TASK STATEMENT: Sort through the listing below and keep each line with the word "巴黎铁塔限电提早熄灯". Copy those.

-- Opening Marker --

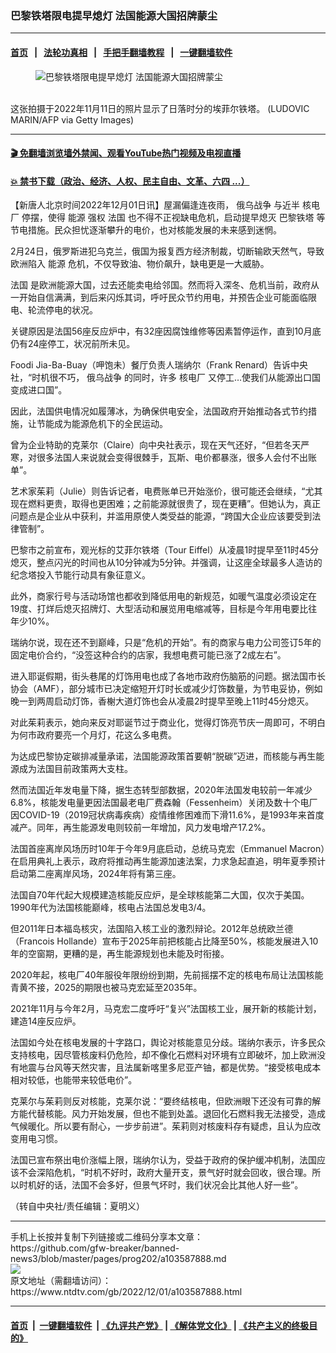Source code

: ### 巴黎铁塔限电提早熄灯 法国能源大国招牌蒙尘
------------------------

#### [首页](https://github.com/gfw-breaker/banned-news3/blob/master/README.md) &nbsp;&nbsp;|&nbsp;&nbsp; [法轮功真相](https://github.com/begood0513/basic/blob/master/README.md)  &nbsp;&nbsp;|&nbsp;&nbsp; [手把手翻墙教程](https://github.com/gfw-breaker/guides/wiki)  &nbsp;&nbsp;|&nbsp;&nbsp; [一键翻墙软件](https://github.com/gfw-breaker/nogfw/blob/master/README.md)  



<div><div class="featured_image">
 <figure>
  <img alt="巴黎铁塔限电提早熄灯 法国能源大国招牌蒙尘" src="https://i.ntdtv.com/assets/uploads/2022/12/GettyImages-1244692172-800x450.jpg"/>
 </figure><br/>
 <span class="caption">
  这张拍摄于2022年11月11日的照片显示了日落时分的埃菲尔铁塔。 (LUDOVIC MARIN/AFP via Getty Images)
 </span>
</div>
</div><hr/>

#### [ 🎬  免翻墙浏览墙外禁闻、观看YouTube热门视频及电视直播](https://github.com/gfw-breaker/HelloWorld)

#### [ 💥  禁书下载（政治、经济、人权、民主自由、文革、六四 ...）](https://github.com/gfw-breaker/books/blob/master/README.md)

<div><div class="post_content" itemprop="articleBody">
 <p>
  【新唐人北京时间2022年12月01日讯】屋漏偏逢连夜雨，
  <ok href="https://www.ntdtv.com/gb/俄乌战争.htm">
   俄乌战争
  </ok>
  与近半
  <ok href="https://www.ntdtv.com/gb/核电厂.htm">
   核电厂
  </ok>
  停摆，使得
  <ok href="https://www.ntdtv.com/gb/能源.htm">
   能源
  </ok>
  强权
  <ok href="https://www.ntdtv.com/gb/法国.htm">
   法国
  </ok>
  也不得不正视缺电危机，启动提早熄灭
  <ok href="https://www.ntdtv.com/gb/巴黎铁塔.htm">
   巴黎铁塔
  </ok>
  等节电措施。民众担忧逐渐攀升的电价，也对核能发展的未来感到迷惘。
 </p>
 <p>
  2月24日，俄罗斯进犯乌克兰，俄国为报复西方经济制裁，切断输欧天然气，导致欧洲陷入
  <ok href="https://www.ntdtv.com/gb/能源.htm">
   能源
  </ok>
  危机，不仅导致油、物价飙升，缺电更是一大威胁。
 </p>
 <p>
  <ok href="https://www.ntdtv.com/gb/法国.htm">
   法国
  </ok>
  是欧洲能源大国，过去还能卖电给邻国。然而将入深冬、危机当前，政府从一开始自信满满，到后来闪烁其词，呼吁民众节约用电，并预告企业可能面临限电、轮流停电的状况。
 </p>
 <p>
  关键原因是法国56座反应炉中，有32座因腐蚀维修等因素暂停运作，直到10月底仍有24座停工，状况前所未见。
 </p>
 <p>
  Foodi Jia-Ba-Buay（呷饱未）餐厅负责人瑞纳尔（Frank Renard）告诉中央社，“时机很不巧，
  <ok href="https://www.ntdtv.com/gb/俄乌战争.htm">
   俄乌战争
  </ok>
  的同时，许多
  <ok href="https://www.ntdtv.com/gb/核电厂.htm">
   核电厂
  </ok>
  又停工…使我们从能源出口国变成进口国”。
 </p>
 <p>
  因此，法国供电情况如履薄冰，为确保供电安全，法国政府开始推动各式节约措施，让节能成为能源危机下的全民运动。
 </p>
 <p>
  曾为企业特助的克莱尔（Claire）向中央社表示，现在天气还好，“但若冬天严寒，对很多法国人来说就会变得很棘手，瓦斯、电价都暴涨，很多人会付不出账单”。
 </p>
 <p>
  艺术家茱莉（Julie）则告诉记者，电费账单已开始涨价，很可能还会继续，“尤其现在燃料更贵，取得也更困难；之前能源就很贵了，现在更糟”。但她认为，真正问题点是企业从中获利，并滥用原使人类受益的能源，“跨国大企业应该要受到法律管制”。
 </p>
 <p>
  巴黎市之前宣布，观光标的艾菲尔铁塔（Tour Eiffel）从凌晨1时提早至11时45分熄灭，整点闪光的时间也从10分钟减为5分钟。并强调，让这座全球最多人造访的纪念塔投入节能行动具有象征意义。
 </p>
 <p>
  此外，商家行号与活动场馆也都收到降低用电的新规范，如暖气温度必须设定在19度、打烊后熄灭招牌灯、大型活动和展览用电缩减等，目标是今年用电要比往年少10%。
 </p>
 <p>
  瑞纳尔说，现在还不到巅峰，只是“危机的开始”。有的商家与电力公司签订5年的固定电价合约，“没签这种合约的店家，我想电费可能已涨了2成左右”。
 </p>
 <p>
  进入耶诞假期，街头巷尾的灯饰用电也成了各地市政府伤脑筋的问题。据法国市长协会（AMF），部分城市已决定缩短开灯时长或减少灯饰数量，为节电妥协，例如晚一到两周启动灯饰，香榭大道灯饰也会从凌晨2时提早至晚上11时45分熄灭。
 </p>
 <p>
  对此茱莉表示，她向来反对耶诞节过于商业化，觉得灯饰亮节庆一周即可，不明白为何市政府要亮一个月灯，花这么多电费。
 </p>
 <p>
  为达成巴黎协定碳排减量承诺，法国能源政策首要朝“脱碳”迈进，而核能与再生能源成为法国目前政策两大支柱。
 </p>
 <p>
  然而法国近年发电量下降，据生态转型部数据，2020年法国发电较前一年减少6.8%，核能发电量更因法国最老电厂费森翰（Fessenheim）关闭及数十个电厂因COVID-19（2019冠状病毒疾病）疫情维修困难而下滑11.6%，是1993年来首度减产。同年，再生能源发电则较前一年增加，风力发电增产17.2%。
 </p>
 <p>
  法国首座离岸风场历时10年于今年9月底启动，总统马克宏（Emmanuel Macron）在启用典礼上表示，政府将推动再生能源加速法案，力求急起直追，明年夏季预计启动第二座离岸风场，2024年将有第三座。
 </p>
 <p>
  法国自70年代起大规模建造核能反应炉，是全球核能第二大国，仅次于美国。1990年代为法国核能巅峰，核电占法国总发电3/4。
 </p>
 <p>
  但2011年日本福岛核灾，法国陷入核工业的激烈辩论。2012年总统欧兰德（Francois Hollande）宣布于2025年前把核能占比降至50%，核能发展进入10年的空窗期，更糟的是，再生能源规划也未能及时衔接。
 </p>
 <p>
  2020年起，核电厂40年服役年限纷纷到期，先前摇摆不定的核电布局让法国核能青黄不接，2025的期限也被马克宏延至2035年。
 </p>
 <p>
  2021年11月与今年2月，马克宏二度呼吁“复兴”法国核工业，展开新的核能计划，建造14座反应炉。
 </p>
 <p>
  法国如今处在核电发展的十字路口，舆论对核能意见分歧。瑞纳尔表示，许多民众支持核电，因尽管核废料仍危险，却不像化石燃料对环境有立即破坏，加上欧洲没有地震与台风等天然灾害，且法属新喀里多尼亚产铀，都是优势。“接受核电成本相对较低，也能带来较低电价”。
 </p>
 <p>
  克莱尔与茱莉则反对核能，克莱尔说：“要终结核电，但欧洲眼下还没有可靠的解方能代替核能。风力开始发展，但也不能到处盖。退回化石燃料我无法接受，造成气候暖化。所以要有耐心，一步步前进”。茱莉则对核废料存有疑虑，且认为应改变用电习惯。
 </p>
 <p>
  法国已宣布祭出电价涨幅上限，瑞纳尔认为，受益于政府的保护缓冲机制，法国应该不会深陷危机，“时机不好时，政府大量开支，景气好时就会回收，很合理。所以时机好的话，法国不会多好，但景气坏时，我们状况会比其他人好一些”。
 </p>
 <p>
  （转自中央社/责任编辑：夏明义）
 </p>
 <div class="single_ad">
 </div>
</div>
</div>
<hr/>
手机上长按并复制下列链接或二维码分享本文章：<br/>
https://github.com/gfw-breaker/banned-news3/blob/master/pages/prog202/a103587888.md <br/>
<a href='https://github.com/gfw-breaker/banned-news3/blob/master/pages/prog202/a103587888.md'><img src='https://github.com/gfw-breaker/banned-news3/blob/master/pages/prog202/a103587888.md.png'/></a> <br/>
原文地址（需翻墙访问）：https://www.ntdtv.com/gb/2022/12/01/a103587888.html


------------------------
#### [首页](https://github.com/gfw-breaker/banned-news3/blob/master/README.md) &nbsp;|&nbsp; [一键翻墙软件](https://github.com/gfw-breaker/nogfw/blob/master/README.md) &nbsp;| [《九评共产党》](https://github.com/gfw-breaker/9ping.md/blob/master/README.md#九评之一评共产党是什么) | [《解体党文化》](https://github.com/gfw-breaker/jtdwh.md/blob/master/README.md) | [《共产主义的终极目的》](https://github.com/gfw-breaker/gczydzjmd.md/blob/master/README.md)


<img src='http://gfw-breaker.win/banned-news3/pages/prog202/a103587888.md' width='0px' height='0px'/>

-- Closing Marker --

TASK RESULT:
: ### 巴黎铁塔限电提早熄灯 法国能源大国招牌蒙尘
  <img alt="巴黎铁塔限电提早熄灯 法国能源大国招牌蒙尘" src="https://i.ntdtv.com/assets/uploads/2022/12/GettyImages-1244692172-800x450.jpg"/>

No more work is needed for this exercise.